WHAT YOU SHOULD DO:
Give again, word for word, every line below from the one that has "Transformers, Sentence-Transformers, Flask-restful" through the one that has "inside the query", both included, and no others.

[Stored entries]
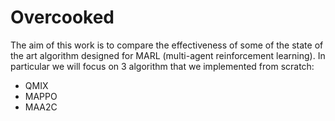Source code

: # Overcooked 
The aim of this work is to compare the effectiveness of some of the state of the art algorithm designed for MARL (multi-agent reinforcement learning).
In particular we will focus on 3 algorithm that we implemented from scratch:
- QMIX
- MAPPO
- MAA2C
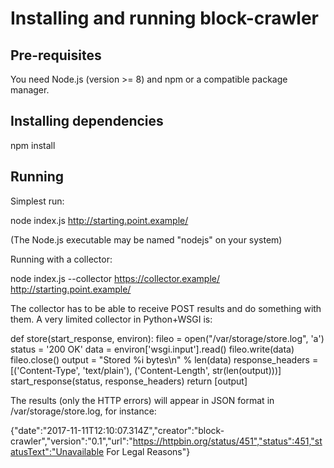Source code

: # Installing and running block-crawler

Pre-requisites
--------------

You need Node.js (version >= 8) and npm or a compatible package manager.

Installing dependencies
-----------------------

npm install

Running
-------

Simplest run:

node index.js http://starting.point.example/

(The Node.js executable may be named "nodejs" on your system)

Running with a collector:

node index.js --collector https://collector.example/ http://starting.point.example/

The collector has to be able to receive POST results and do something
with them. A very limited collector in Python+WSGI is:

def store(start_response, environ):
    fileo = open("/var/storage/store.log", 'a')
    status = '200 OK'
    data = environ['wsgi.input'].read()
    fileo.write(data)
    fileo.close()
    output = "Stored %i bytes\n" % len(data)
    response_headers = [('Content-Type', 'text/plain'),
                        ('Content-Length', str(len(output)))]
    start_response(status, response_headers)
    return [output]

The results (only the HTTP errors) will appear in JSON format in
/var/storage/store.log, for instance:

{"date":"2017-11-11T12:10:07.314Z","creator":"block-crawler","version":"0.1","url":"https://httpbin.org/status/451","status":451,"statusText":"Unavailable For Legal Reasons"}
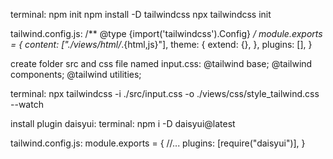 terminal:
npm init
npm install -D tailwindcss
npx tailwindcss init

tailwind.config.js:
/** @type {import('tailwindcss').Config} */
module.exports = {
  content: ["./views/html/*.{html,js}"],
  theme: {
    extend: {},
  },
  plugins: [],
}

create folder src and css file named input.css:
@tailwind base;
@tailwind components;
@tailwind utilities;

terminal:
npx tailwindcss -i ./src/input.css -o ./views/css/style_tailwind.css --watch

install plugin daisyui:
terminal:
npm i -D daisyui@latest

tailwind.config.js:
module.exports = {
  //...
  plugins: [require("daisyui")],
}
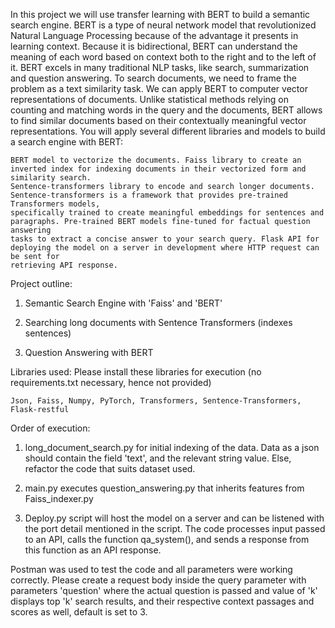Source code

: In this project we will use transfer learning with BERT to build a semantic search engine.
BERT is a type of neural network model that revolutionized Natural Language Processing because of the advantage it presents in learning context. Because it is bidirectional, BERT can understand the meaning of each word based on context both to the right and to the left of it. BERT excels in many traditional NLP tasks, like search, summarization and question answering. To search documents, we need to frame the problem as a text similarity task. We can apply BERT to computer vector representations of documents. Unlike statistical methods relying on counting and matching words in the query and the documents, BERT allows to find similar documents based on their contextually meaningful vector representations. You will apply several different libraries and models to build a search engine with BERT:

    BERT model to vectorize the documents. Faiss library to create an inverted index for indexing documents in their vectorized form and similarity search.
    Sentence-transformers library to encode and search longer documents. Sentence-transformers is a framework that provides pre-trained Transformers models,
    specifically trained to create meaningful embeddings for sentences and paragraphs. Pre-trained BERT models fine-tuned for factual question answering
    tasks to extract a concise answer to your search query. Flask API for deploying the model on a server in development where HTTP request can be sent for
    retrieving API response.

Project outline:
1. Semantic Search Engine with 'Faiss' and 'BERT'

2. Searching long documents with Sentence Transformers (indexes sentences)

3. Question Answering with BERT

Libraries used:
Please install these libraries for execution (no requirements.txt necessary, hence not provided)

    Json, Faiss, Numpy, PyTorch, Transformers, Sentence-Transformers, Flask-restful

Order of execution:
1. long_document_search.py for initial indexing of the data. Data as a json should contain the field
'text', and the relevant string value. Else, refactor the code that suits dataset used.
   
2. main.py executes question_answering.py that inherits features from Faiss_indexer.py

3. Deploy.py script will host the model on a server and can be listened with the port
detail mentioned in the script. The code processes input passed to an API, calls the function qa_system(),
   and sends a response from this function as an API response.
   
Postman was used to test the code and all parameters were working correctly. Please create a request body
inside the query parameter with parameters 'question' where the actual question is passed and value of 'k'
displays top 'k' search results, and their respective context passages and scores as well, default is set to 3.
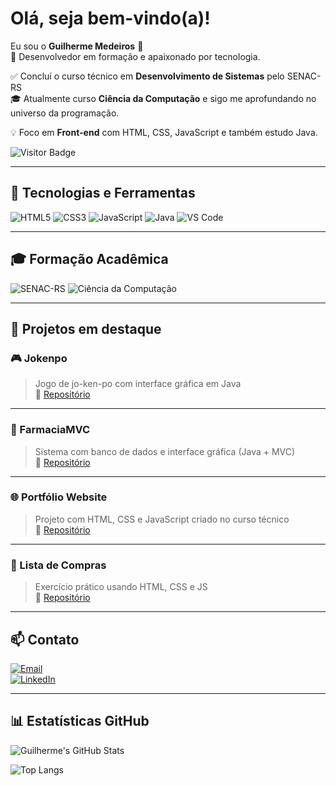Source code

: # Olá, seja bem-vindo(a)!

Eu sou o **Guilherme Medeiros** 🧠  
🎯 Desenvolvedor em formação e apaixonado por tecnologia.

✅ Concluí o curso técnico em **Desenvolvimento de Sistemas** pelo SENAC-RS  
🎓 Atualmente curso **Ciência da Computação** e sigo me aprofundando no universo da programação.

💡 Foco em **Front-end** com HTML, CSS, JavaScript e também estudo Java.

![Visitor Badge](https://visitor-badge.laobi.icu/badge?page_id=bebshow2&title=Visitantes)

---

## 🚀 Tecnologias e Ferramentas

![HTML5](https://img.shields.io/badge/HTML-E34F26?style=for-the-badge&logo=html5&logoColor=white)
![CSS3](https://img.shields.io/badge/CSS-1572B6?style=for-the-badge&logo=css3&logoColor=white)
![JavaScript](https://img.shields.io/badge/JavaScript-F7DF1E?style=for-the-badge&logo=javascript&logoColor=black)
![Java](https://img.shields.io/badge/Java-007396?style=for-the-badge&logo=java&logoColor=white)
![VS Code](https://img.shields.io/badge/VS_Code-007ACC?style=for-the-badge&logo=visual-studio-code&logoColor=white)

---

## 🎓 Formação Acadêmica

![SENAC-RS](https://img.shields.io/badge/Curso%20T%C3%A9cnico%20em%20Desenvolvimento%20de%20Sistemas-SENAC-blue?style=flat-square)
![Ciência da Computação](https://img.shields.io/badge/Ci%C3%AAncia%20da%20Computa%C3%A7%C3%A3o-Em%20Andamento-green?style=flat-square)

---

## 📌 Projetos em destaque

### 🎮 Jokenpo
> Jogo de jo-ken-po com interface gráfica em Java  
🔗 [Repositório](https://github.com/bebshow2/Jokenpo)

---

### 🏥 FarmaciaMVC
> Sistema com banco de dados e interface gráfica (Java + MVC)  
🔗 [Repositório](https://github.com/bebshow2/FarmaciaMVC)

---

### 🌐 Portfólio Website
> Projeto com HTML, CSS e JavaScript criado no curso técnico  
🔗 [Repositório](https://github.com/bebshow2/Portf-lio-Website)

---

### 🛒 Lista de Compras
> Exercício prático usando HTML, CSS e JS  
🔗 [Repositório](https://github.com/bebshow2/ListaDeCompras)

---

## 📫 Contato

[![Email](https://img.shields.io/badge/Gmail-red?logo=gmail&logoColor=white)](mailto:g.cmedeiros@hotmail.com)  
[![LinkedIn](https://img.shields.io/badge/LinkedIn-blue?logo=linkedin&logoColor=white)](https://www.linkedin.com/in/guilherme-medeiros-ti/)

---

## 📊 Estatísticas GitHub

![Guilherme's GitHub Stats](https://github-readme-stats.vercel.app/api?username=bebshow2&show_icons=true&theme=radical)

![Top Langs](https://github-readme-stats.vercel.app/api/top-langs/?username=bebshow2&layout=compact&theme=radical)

ANSWER SPACE:
    Json, Faiss, Numpy, PyTorch, Transformers, Sentence-Transformers, Flask-restful

Order of execution:
1. long_document_search.py for initial indexing of the data. Data as a json should contain the field
'text', and the relevant string value. Else, refactor the code that suits dataset used.
   
2. main.py executes question_answering.py that inherits features from Faiss_indexer.py

3. Deploy.py script will host the model on a server and can be listened with the port
detail mentioned in the script. The code processes input passed to an API, calls the function qa_system(),
   and sends a response from this function as an API response.
   
Postman was used to test the code and all parameters were working correctly. Please create a request body
inside the query parameter with parameters 'question' where the actual question is passed and value of 'k'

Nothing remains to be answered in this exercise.